Phu Quoc Island, Vietnam
Phu Quoc Island, Vietnam
Phu Quoc produces the fish sauce that much of Southeast Asian cooking depends on. The waters around this island in the Gulf of Thailand are anchovy-rich, and the fermentation process that turns those fish into nuoc mam has been practised here for centuries. Most visitors drive past the fish sauce factories on the road south from Duong Dong without stopping. They should stop; the smell is extraordinary in the best possible way, and the process on display at the larger operations is genuinely interesting. This is the most locally distinctive thing on the island.

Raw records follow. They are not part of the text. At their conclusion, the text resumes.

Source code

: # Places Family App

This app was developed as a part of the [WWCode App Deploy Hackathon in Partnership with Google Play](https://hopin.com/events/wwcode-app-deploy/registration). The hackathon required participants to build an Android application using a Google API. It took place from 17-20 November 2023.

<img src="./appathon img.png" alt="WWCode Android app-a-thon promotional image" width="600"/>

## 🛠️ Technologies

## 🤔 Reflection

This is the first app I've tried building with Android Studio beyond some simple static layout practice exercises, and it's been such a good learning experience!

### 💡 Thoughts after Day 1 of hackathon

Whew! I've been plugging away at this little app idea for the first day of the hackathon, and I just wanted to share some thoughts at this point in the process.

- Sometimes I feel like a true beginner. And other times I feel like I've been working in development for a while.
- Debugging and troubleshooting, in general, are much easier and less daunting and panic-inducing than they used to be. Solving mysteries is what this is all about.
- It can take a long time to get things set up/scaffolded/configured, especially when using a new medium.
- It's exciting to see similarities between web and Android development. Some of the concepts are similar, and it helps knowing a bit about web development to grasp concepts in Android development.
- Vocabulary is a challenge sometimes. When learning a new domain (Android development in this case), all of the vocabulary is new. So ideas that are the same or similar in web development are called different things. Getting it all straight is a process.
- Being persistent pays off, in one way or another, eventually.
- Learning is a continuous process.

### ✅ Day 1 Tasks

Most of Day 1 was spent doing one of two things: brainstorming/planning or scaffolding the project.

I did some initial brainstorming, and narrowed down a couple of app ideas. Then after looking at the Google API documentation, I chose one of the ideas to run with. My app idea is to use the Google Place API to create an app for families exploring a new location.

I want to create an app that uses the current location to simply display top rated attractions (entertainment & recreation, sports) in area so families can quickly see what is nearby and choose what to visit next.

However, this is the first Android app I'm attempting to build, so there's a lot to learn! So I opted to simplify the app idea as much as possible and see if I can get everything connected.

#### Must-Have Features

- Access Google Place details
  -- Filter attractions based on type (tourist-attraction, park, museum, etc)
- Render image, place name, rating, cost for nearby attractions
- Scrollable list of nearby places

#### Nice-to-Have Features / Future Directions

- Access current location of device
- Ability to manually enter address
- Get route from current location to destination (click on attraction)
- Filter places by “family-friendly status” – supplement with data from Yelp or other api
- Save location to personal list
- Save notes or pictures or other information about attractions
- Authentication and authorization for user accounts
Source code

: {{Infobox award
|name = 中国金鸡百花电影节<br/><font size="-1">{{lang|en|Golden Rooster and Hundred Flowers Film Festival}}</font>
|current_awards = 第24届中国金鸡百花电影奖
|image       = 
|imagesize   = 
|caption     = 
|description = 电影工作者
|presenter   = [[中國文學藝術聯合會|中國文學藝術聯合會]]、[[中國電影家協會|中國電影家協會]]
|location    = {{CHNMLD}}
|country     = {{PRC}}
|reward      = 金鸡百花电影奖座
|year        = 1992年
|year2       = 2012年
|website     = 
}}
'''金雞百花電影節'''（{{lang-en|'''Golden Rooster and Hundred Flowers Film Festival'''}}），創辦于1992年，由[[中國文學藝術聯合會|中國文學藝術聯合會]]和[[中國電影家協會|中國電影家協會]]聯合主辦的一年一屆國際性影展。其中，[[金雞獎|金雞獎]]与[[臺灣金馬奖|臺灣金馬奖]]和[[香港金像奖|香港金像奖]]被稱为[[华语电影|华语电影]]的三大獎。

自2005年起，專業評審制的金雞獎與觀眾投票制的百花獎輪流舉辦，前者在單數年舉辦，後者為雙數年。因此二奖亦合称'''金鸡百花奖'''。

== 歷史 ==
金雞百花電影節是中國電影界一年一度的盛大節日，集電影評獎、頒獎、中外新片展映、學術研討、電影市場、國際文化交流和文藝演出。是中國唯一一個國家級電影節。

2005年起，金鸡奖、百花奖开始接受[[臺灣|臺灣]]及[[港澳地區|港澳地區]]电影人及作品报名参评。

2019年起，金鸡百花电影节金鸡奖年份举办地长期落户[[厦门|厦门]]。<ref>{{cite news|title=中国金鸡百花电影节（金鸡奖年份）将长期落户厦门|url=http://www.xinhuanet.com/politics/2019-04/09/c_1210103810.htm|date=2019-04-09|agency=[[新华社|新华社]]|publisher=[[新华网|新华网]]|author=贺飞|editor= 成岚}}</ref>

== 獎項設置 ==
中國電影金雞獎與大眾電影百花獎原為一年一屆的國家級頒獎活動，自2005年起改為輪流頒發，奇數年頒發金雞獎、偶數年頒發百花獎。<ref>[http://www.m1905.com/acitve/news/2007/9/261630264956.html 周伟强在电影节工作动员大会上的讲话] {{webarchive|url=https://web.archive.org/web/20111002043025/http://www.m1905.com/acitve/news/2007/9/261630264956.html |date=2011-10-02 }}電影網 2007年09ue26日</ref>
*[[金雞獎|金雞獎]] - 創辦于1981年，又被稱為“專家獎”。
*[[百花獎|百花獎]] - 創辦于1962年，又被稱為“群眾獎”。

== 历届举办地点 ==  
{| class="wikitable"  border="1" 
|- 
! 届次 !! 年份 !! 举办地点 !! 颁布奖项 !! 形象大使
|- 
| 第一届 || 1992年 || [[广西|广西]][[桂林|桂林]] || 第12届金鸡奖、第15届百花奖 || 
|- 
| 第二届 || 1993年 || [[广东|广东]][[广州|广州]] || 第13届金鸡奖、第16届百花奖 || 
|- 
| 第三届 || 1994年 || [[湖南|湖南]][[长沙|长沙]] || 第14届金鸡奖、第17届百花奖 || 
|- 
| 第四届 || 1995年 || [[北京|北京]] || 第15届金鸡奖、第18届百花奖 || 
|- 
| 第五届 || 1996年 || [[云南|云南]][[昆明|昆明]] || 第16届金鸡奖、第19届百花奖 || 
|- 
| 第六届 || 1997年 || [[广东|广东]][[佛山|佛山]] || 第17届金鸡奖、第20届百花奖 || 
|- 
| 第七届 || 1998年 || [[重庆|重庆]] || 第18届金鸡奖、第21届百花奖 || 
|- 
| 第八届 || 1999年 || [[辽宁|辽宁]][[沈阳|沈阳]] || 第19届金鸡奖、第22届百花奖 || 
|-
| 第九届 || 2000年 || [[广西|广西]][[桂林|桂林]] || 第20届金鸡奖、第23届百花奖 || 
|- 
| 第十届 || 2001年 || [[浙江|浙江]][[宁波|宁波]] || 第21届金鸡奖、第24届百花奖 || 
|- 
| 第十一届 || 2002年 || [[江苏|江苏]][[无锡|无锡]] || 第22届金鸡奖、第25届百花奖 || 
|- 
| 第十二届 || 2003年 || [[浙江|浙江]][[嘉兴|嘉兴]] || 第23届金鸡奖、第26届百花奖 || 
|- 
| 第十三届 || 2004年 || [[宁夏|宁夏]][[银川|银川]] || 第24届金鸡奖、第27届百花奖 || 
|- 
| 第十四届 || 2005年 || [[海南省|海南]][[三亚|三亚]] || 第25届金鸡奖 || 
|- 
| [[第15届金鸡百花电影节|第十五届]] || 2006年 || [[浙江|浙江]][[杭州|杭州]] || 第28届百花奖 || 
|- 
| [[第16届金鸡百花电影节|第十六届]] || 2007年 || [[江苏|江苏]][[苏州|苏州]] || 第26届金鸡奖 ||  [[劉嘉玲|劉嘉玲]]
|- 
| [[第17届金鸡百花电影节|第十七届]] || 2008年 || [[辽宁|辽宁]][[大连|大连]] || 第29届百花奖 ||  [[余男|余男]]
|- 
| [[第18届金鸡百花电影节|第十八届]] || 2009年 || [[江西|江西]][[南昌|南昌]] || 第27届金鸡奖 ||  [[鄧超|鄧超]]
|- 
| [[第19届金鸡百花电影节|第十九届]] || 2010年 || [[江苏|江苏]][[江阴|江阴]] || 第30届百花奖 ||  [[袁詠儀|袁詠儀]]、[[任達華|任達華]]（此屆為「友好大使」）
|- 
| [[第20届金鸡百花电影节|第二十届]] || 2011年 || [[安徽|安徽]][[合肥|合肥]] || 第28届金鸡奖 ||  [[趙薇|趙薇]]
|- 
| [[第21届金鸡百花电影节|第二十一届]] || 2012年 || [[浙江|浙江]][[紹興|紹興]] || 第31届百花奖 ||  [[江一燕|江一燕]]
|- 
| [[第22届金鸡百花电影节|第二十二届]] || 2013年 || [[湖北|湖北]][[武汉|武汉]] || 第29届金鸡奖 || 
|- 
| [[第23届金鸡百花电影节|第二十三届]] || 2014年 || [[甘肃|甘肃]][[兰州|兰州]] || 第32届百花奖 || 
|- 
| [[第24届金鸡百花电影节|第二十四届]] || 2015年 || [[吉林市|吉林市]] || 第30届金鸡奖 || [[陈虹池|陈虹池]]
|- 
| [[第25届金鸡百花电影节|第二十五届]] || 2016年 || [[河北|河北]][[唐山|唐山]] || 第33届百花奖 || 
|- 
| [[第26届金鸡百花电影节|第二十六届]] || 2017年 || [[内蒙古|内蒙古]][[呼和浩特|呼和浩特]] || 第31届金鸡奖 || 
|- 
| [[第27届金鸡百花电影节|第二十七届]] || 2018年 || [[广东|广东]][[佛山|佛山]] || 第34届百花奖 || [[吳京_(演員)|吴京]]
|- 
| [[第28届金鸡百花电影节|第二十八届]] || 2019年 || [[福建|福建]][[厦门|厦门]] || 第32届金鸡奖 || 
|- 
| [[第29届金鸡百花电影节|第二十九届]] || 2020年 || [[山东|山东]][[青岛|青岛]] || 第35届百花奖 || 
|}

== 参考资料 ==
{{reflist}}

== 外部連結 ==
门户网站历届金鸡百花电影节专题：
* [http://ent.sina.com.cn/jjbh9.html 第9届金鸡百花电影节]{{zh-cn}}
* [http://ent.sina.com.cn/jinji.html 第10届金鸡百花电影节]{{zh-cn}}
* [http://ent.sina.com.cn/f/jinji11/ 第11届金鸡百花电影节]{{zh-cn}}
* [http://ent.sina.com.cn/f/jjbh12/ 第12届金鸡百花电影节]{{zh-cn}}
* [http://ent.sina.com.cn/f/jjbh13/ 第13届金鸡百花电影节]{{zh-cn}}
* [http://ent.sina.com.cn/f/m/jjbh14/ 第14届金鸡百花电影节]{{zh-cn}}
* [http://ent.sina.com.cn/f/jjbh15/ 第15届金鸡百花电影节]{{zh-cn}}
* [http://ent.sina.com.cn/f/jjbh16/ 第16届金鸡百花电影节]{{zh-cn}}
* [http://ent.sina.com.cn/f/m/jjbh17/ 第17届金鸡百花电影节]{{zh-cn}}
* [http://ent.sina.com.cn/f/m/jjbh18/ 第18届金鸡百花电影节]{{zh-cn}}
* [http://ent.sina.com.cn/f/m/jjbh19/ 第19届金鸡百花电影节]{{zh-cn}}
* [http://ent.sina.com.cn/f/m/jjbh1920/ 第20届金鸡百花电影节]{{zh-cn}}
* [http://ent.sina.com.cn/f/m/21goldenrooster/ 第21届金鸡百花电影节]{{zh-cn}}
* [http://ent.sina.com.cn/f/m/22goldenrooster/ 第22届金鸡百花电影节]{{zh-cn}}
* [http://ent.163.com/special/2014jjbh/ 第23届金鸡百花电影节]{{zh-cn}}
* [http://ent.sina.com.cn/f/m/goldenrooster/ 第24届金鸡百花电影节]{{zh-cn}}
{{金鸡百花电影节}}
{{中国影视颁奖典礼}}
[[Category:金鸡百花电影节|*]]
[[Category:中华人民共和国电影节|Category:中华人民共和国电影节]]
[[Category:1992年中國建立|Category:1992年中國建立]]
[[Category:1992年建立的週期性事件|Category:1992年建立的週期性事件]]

Phu Quoc is 574 square kilometres, administratively part of Kien Giang province in Vietnam’s far southwest, closer to the Cambodian coast than to the Vietnamese mainland. It was largely forested and lightly inhabited for most of its history. That changed when international flights started arriving in the 2010s and large-scale resort development followed. The result is an island that is two very different places depending on where you spend your time.
The Beaches
Sao Beach on the southeast coast is the best beach on the island: fine white sand, clear turquoise water, lush coconut palms, and still relatively undeveloped compared to the main western coast. The drive from Duong Dong takes about 30 minutes by scooter, which is the right way to get there. A small number of beachfront restaurants and sun-chair operations work the shoreline without overwhelming it. Go in the morning before the day-trip boats arrive.
Long Beach on the west coast is the main tourist zone, a 20-kilometre stretch lined with resorts, beach bars, and restaurants. The northern end near Duong Dong is more local; the central section is concentrated resort territory. Sunsets from the west coast are consistently good, which explains why every resort built its bar facing west.
Khem Beach on the southern coast is mostly inside the JW Marriott resort and has limited public access. If you are not staying there, Sao Beach is the better use of the drive time.
The National Park and North
About 36% of the island is protected as Phu Quoc National Park. Rent a motorbike and ride north from Duong Dong: the roads narrow, the landscape opens into proper tropical forest, and you eventually reach the east coast village of Ham Ninh, where a small pier lined with basic seafood restaurants serves fish and shellfish pulled from the water that morning. A full meal for two with beer runs 200,000-350,000 VND. Order whatever the fishing boats brought in that day.
The Phu Quoc Prison (Coconut Tree Prison) in the south near An Thoi operated under French and then South Vietnamese control from the 1950s through 1975, housing political prisoners in conditions the exhibition documents in detail. The presentation reflects Vietnamese government framing, but the physical site and its history are significant and under-visited relative to the beach resorts 15 kilometres north.
Eating
The Duong Dong night market near the central bridge is the most functional option for cheap local food: grilled seafood, banh mi, spring rolls, and local rice dishes from around 17:00 to 22:00. A full meal for two at market stalls costs 150,000-300,000 VND. It is not fancy, but the quality of what is grilled on the spot is hard to match at the resort restaurants.
For a more considered meal, the seafood restaurants along Tran Hung Dao Street in Duong Dong serve grilled crab, prawns, and squid by weight. Expect 400,000-700,000 VND for a substantial dinner for two with rice and Bia Saigon.
Phu Quoc black pepper is a local product grown on plantations in the island’s interior. It has a more aromatic, less harsh quality than commodity pepper; buying a bag directly from a roadside plantation costs almost nothing and is worth doing.
Getting There
Phu Quoc International Airport has direct flights from Hanoi (about 2 hours), Ho Chi Minh City (under an hour), and several international destinations. Budget airlines including VietJet and Bamboo connect from major Vietnamese cities for around 500,000-1,000,000 VND. Ferry services cross from Ha Tien on the mainland in about an hour.
When to Go
November to April is the dry season with reliable beach weather. May through October brings the southwest monsoon: periodic heavy rain and occasionally rough seas on the west coast. The island is quieter and noticeably cheaper outside December to April peak. Early October can be rough but the interior is green and the tourist infrastructure has room for you, which is its own argument.
The VinWonders theme park complex in the south is the island’s largest single investment, covering 46.7 hectares with international rides and entertainment infrastructure. It is aimed at a Vietnamese domestic market and families; if that is not your demographic, the northern parts of the island and the national park give you an entirely different Phu Quoc.